*Action item*.
Taking the line with "An isosurface could" as the first and the line with "I based this" as the last, set down exactly every line in that range from the entries below, and no more.

*Data under study*.
######

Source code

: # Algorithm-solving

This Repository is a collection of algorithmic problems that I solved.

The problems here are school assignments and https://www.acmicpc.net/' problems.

######

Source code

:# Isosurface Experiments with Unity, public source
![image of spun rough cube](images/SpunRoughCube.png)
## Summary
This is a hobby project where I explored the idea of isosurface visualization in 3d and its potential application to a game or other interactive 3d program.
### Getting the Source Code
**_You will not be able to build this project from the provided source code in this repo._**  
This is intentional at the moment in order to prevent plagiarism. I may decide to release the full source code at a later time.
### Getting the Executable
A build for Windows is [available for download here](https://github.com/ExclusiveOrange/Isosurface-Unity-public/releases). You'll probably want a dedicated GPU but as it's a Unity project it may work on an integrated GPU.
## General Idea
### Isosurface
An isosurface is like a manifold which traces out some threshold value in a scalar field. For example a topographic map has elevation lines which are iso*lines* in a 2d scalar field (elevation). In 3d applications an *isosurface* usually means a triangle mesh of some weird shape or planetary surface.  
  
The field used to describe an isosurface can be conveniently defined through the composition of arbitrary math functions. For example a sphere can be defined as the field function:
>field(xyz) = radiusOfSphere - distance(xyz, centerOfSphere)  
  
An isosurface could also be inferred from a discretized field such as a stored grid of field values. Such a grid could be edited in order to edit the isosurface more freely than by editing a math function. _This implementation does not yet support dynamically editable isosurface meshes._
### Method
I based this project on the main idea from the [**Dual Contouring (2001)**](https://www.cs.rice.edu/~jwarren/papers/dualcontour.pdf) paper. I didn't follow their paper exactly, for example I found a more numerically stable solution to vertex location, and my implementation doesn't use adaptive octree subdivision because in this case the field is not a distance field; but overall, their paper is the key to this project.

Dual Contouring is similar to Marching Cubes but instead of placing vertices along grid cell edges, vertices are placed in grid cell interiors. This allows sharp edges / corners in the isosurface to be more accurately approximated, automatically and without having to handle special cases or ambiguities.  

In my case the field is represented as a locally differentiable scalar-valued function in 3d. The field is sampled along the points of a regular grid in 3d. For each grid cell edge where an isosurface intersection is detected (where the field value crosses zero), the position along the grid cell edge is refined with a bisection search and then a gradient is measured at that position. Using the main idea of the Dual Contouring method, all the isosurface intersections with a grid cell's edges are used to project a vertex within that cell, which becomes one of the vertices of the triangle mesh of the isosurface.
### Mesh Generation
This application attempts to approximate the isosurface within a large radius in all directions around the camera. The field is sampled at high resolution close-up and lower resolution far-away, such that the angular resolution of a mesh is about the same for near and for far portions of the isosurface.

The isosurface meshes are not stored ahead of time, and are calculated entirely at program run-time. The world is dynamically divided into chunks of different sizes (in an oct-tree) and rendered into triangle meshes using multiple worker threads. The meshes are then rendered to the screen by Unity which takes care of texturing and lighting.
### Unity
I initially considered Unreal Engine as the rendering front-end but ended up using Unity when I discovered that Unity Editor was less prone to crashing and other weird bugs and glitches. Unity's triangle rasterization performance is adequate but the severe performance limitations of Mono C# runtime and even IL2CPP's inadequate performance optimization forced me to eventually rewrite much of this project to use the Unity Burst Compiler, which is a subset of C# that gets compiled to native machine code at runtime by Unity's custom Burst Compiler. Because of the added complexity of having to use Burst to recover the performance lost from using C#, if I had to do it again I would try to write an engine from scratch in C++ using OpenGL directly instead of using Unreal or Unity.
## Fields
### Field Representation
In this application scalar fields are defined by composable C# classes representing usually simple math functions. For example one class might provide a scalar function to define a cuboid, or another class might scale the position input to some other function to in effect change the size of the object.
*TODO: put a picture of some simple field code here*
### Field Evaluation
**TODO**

######

*Response area*.
An isosurface could also be inferred from a discretized field such as a stored grid of field values. Such a grid could be edited in order to edit the isosurface more freely than by editing a math function. _This implementation does not yet support dynamically editable isosurface meshes._
### Method
I based this project on the main idea from the [**Dual Contouring (2001)**](https://www.cs.rice.edu/~jwarren/papers/dualcontour.pdf) paper. I didn't follow their paper exactly, for example I found a more numerically stable solution to vertex location, and my implementation doesn't use adaptive octree subdivision because in this case the field is not a distance field; but overall, their paper is the key to this project.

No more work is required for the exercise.